WORKING DATA section start

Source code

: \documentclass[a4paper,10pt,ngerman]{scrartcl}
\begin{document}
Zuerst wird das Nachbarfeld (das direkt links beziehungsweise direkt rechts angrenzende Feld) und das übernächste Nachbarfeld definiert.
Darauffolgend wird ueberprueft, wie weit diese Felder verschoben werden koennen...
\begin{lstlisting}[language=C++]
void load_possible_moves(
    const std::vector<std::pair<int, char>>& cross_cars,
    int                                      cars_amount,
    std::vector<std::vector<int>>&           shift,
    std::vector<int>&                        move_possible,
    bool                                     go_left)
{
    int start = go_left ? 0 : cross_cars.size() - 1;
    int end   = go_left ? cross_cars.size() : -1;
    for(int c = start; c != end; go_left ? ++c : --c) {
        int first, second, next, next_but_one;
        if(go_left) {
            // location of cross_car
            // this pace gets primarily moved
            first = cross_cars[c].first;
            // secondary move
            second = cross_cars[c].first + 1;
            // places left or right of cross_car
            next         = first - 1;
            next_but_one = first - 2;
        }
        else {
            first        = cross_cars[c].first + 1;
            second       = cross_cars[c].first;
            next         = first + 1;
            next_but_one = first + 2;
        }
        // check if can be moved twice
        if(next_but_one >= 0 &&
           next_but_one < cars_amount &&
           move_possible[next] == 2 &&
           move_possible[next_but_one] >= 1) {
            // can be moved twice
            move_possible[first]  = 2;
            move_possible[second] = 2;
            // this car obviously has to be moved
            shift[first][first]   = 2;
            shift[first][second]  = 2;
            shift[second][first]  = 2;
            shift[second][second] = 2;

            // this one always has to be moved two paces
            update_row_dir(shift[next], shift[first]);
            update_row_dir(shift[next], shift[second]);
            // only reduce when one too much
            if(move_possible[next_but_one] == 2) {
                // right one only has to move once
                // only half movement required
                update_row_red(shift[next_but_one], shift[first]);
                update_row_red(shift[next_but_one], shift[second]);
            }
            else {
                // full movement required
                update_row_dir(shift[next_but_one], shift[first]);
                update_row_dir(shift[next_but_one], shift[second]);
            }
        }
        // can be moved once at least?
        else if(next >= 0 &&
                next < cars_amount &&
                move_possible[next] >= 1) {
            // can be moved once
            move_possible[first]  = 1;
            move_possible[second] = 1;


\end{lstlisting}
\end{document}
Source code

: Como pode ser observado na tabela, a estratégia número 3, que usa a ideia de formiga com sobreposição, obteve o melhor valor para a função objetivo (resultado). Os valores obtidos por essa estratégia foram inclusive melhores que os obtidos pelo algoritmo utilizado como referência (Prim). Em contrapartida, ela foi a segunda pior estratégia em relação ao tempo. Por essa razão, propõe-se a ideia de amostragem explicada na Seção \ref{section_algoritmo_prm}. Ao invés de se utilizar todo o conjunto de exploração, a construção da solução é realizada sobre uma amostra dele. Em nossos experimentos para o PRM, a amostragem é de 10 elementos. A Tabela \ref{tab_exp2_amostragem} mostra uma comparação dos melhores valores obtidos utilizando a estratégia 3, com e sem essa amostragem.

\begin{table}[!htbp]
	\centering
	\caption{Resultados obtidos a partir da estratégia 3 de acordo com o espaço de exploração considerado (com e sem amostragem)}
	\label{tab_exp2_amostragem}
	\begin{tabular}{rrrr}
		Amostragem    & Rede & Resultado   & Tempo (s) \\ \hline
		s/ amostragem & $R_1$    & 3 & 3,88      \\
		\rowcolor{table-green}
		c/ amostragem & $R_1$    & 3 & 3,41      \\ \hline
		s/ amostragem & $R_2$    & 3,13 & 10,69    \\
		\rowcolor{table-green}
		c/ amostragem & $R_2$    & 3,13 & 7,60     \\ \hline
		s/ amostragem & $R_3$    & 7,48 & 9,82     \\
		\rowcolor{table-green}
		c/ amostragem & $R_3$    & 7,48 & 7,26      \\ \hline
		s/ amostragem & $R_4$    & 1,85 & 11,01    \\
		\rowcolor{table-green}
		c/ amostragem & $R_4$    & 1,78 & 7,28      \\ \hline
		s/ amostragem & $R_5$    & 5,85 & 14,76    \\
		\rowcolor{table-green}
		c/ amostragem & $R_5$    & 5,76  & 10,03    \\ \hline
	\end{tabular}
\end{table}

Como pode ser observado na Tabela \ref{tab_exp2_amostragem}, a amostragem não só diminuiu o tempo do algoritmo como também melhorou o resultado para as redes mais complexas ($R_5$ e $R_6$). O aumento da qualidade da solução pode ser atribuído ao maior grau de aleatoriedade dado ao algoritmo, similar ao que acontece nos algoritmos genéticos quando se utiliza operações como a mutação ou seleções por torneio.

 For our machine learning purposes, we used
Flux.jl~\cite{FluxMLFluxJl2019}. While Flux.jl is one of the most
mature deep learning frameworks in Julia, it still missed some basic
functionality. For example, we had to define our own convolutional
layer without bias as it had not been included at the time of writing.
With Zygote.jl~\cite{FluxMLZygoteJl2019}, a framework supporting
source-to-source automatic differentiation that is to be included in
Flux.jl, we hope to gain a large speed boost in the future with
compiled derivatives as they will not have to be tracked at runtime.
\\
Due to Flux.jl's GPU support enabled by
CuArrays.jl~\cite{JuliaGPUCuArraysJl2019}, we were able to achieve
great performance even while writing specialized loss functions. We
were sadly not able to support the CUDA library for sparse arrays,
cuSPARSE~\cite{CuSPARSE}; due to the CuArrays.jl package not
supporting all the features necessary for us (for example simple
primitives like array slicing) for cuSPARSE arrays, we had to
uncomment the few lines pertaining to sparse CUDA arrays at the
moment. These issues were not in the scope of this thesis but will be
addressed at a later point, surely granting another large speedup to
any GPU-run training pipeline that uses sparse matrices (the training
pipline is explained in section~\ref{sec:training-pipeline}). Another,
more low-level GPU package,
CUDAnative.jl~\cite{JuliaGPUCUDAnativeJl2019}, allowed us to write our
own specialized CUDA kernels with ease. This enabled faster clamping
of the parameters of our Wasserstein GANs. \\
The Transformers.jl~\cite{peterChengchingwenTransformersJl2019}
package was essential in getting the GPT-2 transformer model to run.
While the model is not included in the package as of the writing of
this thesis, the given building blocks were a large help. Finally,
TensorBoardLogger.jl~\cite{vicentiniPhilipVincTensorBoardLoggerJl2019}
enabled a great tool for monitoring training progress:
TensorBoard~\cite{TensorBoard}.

WORKING DATA section end

### WHAT IS EXPECTED:
Could you quote the material above in full, exactly as it stands?

### ANSWER TO THIS PROBLEM:
Source code

: \documentclass[a4paper,10pt,ngerman]{scrartcl}
\begin{document}
Zuerst wird das Nachbarfeld (das direkt links beziehungsweise direkt rechts angrenzende Feld) und das übernächste Nachbarfeld definiert.
Darauffolgend wird ueberprueft, wie weit diese Felder verschoben werden koennen...
\begin{lstlisting}[language=C++]
void load_possible_moves(
    const std::vector<std::pair<int, char>>& cross_cars,
    int                                      cars_amount,
    std::vector<std::vector<int>>&           shift,
    std::vector<int>&                        move_possible,
    bool                                     go_left)
{
    int start = go_left ? 0 : cross_cars.size() - 1;
    int end   = go_left ? cross_cars.size() : -1;
    for(int c = start; c != end; go_left ? ++c : --c) {
        int first, second, next, next_but_one;
        if(go_left) {
            // location of cross_car
            // this pace gets primarily moved
            first = cross_cars[c].first;
            // secondary move
            second = cross_cars[c].first + 1;
            // places left or right of cross_car
            next         = first - 1;
            next_but_one = first - 2;
        }
        else {
            first        = cross_cars[c].first + 1;
            second       = cross_cars[c].first;
            next         = first + 1;
            next_but_one = first + 2;
        }
        // check if can be moved twice
        if(next_but_one >= 0 &&
           next_but_one < cars_amount &&
           move_possible[next] == 2 &&
           move_possible[next_but_one] >= 1) {
            // can be moved twice
            move_possible[first]  = 2;
            move_possible[second] = 2;
            // this car obviously has to be moved
            shift[first][first]   = 2;
            shift[first][second]  = 2;
            shift[second][first]  = 2;
            shift[second][second] = 2;

            // this one always has to be moved two paces
            update_row_dir(shift[next], shift[first]);
            update_row_dir(shift[next], shift[second]);
            // only reduce when one too much
            if(move_possible[next_but_one] == 2) {
                // right one only has to move once
                // only half movement required
                update_row_red(shift[next_but_one], shift[first]);
                update_row_red(shift[next_but_one], shift[second]);
            }
            else {
                // full movement required
                update_row_dir(shift[next_but_one], shift[first]);
                update_row_dir(shift[next_but_one], shift[second]);
            }
        }
        // can be moved once at least?
        else if(next >= 0 &&
                next < cars_amount &&
                move_possible[next] >= 1) {
            // can be moved once
            move_possible[first]  = 1;
            move_possible[second] = 1;


\end{lstlisting}
\end{document}
Source code

: Como pode ser observado na tabela, a estratégia número 3, que usa a ideia de formiga com sobreposição, obteve o melhor valor para a função objetivo (resultado). Os valores obtidos por essa estratégia foram inclusive melhores que os obtidos pelo algoritmo utilizado como referência (Prim). Em contrapartida, ela foi a segunda pior estratégia em relação ao tempo. Por essa razão, propõe-se a ideia de amostragem explicada na Seção \ref{section_algoritmo_prm}. Ao invés de se utilizar todo o conjunto de exploração, a construção da solução é realizada sobre uma amostra dele. Em nossos experimentos para o PRM, a amostragem é de 10 elementos. A Tabela \ref{tab_exp2_amostragem} mostra uma comparação dos melhores valores obtidos utilizando a estratégia 3, com e sem essa amostragem.

\begin{table}[!htbp]
	\centering
	\caption{Resultados obtidos a partir da estratégia 3 de acordo com o espaço de exploração considerado (com e sem amostragem)}
	\label{tab_exp2_amostragem}
	\begin{tabular}{rrrr}
		Amostragem    & Rede & Resultado   & Tempo (s) \\ \hline
		s/ amostragem & $R_1$    & 3 & 3,88      \\
		\rowcolor{table-green}
		c/ amostragem & $R_1$    & 3 & 3,41      \\ \hline
		s/ amostragem & $R_2$    & 3,13 & 10,69    \\
		\rowcolor{table-green}
		c/ amostragem & $R_2$    & 3,13 & 7,60     \\ \hline
		s/ amostragem & $R_3$    & 7,48 & 9,82     \\
		\rowcolor{table-green}
		c/ amostragem & $R_3$    & 7,48 & 7,26      \\ \hline
		s/ amostragem & $R_4$    & 1,85 & 11,01    \\
		\rowcolor{table-green}
		c/ amostragem & $R_4$    & 1,78 & 7,28      \\ \hline
		s/ amostragem & $R_5$    & 5,85 & 14,76    \\
		\rowcolor{table-green}
		c/ amostragem & $R_5$    & 5,76  & 10,03    \\ \hline
	\end{tabular}
\end{table}

Como pode ser observado na Tabela \ref{tab_exp2_amostragem}, a amostragem não só diminuiu o tempo do algoritmo como também melhorou o resultado para as redes mais complexas ($R_5$ e $R_6$). O aumento da qualidade da solução pode ser atribuído ao maior grau de aleatoriedade dado ao algoritmo, similar ao que acontece nos algoritmos genéticos quando se utiliza operações como a mutação ou seleções por torneio.

 For our machine learning purposes, we used
Flux.jl~\cite{FluxMLFluxJl2019}. While Flux.jl is one of the most
mature deep learning frameworks in Julia, it still missed some basic
functionality. For example, we had to define our own convolutional
layer without bias as it had not been included at the time of writing.
With Zygote.jl~\cite{FluxMLZygoteJl2019}, a framework supporting
source-to-source automatic differentiation that is to be included in
Flux.jl, we hope to gain a large speed boost in the future with
compiled derivatives as they will not have to be tracked at runtime.
\\
Due to Flux.jl's GPU support enabled by
CuArrays.jl~\cite{JuliaGPUCuArraysJl2019}, we were able to achieve
great performance even while writing specialized loss functions. We
were sadly not able to support the CUDA library for sparse arrays,
cuSPARSE~\cite{CuSPARSE}; due to the CuArrays.jl package not
supporting all the features necessary for us (for example simple
primitives like array slicing) for cuSPARSE arrays, we had to
uncomment the few lines pertaining to sparse CUDA arrays at the
moment. These issues were not in the scope of this thesis but will be
addressed at a later point, surely granting another large speedup to
any GPU-run training pipeline that uses sparse matrices (the training
pipline is explained in section~\ref{sec:training-pipeline}). Another,
more low-level GPU package,
CUDAnative.jl~\cite{JuliaGPUCUDAnativeJl2019}, allowed us to write our
own specialized CUDA kernels with ease. This enabled faster clamping
of the parameters of our Wasserstein GANs. \\
The Transformers.jl~\cite{peterChengchingwenTransformersJl2019}
package was essential in getting the GPT-2 transformer model to run.
While the model is not included in the package as of the writing of
this thesis, the given building blocks were a large help. Finally,
TensorBoardLogger.jl~\cite{vicentiniPhilipVincTensorBoardLoggerJl2019}
enabled a great tool for monitoring training progress:
TensorBoard~\cite{TensorBoard}.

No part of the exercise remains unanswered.